■ **TASK REQUIREMENTS**
From the entries that follow, extract each line holding the string "발생하면".

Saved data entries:

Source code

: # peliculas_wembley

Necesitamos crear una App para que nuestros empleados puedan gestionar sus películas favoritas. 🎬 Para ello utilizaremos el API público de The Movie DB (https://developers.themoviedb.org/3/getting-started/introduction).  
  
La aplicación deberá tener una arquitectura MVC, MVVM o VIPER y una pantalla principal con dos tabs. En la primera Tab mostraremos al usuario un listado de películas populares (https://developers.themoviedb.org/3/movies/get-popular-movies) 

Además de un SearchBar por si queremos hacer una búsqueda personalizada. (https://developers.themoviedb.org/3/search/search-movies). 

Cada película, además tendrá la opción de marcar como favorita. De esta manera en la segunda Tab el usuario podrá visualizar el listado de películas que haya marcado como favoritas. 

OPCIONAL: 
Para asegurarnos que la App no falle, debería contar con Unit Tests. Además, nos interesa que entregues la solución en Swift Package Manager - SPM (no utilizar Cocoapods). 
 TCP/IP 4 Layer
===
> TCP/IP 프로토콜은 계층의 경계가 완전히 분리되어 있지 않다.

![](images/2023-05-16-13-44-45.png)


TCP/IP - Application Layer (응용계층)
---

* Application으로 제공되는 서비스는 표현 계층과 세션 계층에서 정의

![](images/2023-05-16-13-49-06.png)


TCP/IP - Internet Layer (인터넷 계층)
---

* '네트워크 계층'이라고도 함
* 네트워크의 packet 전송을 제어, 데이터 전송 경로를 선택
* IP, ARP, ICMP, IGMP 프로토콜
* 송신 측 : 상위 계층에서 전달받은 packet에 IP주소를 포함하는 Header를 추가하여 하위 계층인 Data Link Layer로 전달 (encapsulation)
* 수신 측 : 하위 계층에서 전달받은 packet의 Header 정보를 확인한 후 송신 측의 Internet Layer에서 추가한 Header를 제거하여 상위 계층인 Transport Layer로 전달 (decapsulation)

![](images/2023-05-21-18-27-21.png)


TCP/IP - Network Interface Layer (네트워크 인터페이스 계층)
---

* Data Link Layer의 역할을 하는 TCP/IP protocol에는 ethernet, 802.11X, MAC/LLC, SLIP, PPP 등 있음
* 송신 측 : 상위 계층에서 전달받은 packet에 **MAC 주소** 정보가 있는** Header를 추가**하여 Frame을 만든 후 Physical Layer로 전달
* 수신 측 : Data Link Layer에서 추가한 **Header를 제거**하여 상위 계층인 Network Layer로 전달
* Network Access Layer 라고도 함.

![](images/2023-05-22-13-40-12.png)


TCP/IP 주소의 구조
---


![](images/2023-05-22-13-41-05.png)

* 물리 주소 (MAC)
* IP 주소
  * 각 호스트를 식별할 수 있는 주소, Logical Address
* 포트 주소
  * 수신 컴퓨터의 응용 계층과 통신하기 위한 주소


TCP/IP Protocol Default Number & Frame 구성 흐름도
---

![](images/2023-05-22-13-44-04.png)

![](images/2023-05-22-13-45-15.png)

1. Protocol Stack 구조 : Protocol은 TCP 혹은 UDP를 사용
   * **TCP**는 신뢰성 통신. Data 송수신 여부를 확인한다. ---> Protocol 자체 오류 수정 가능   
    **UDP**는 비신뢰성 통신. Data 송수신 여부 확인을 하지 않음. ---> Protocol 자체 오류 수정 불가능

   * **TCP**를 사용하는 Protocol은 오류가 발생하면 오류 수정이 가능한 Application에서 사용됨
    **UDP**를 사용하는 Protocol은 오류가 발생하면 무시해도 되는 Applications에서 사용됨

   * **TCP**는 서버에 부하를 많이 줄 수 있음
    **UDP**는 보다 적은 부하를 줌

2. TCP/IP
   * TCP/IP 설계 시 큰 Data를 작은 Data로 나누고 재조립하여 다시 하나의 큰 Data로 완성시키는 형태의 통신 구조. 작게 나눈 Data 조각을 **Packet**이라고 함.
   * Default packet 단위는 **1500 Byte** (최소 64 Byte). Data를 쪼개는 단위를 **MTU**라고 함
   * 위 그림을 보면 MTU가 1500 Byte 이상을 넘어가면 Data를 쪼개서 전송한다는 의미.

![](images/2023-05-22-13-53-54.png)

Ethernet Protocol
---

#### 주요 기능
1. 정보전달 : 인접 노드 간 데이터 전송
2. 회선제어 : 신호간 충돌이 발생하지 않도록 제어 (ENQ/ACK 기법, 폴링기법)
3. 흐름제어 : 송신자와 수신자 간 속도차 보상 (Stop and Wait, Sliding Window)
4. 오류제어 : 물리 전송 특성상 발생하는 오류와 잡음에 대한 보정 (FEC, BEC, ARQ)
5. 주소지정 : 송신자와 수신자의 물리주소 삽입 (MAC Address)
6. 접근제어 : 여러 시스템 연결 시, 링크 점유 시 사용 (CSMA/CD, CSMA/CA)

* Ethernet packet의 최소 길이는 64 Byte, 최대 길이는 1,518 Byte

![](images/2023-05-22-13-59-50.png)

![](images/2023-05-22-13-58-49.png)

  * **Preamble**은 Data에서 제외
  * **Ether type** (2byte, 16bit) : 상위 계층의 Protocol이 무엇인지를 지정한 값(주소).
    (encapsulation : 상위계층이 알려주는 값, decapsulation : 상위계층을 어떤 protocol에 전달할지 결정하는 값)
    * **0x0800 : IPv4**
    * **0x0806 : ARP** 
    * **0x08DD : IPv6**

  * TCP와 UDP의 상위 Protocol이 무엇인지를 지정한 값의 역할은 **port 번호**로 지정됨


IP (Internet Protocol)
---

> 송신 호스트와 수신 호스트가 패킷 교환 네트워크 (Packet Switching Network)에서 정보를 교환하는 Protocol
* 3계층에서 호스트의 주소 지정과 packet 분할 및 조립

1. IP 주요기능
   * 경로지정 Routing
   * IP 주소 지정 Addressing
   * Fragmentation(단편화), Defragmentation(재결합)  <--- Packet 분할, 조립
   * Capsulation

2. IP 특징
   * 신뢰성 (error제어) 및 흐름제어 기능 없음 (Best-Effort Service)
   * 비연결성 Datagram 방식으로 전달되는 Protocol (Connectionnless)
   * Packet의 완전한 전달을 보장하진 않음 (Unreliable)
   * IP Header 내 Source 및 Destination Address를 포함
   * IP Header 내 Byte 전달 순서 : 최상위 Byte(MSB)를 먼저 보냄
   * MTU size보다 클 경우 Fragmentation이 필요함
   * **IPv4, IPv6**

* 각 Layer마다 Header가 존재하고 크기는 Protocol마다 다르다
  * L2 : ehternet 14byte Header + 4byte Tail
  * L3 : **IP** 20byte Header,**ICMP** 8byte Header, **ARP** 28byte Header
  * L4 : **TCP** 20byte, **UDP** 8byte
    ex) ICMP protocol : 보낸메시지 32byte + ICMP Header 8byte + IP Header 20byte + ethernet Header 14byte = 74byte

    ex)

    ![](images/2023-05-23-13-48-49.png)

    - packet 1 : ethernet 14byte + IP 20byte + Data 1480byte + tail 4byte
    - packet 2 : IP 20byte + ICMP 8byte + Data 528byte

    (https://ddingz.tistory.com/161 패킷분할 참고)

■ **REPLY TO THE EXERCISE**
   * **TCP**를 사용하는 Protocol은 오류가 발생하면 오류 수정이 가능한 Application에서 사용됨
    **UDP**를 사용하는 Protocol은 오류가 발생하면 무시해도 되는 Applications에서 사용됨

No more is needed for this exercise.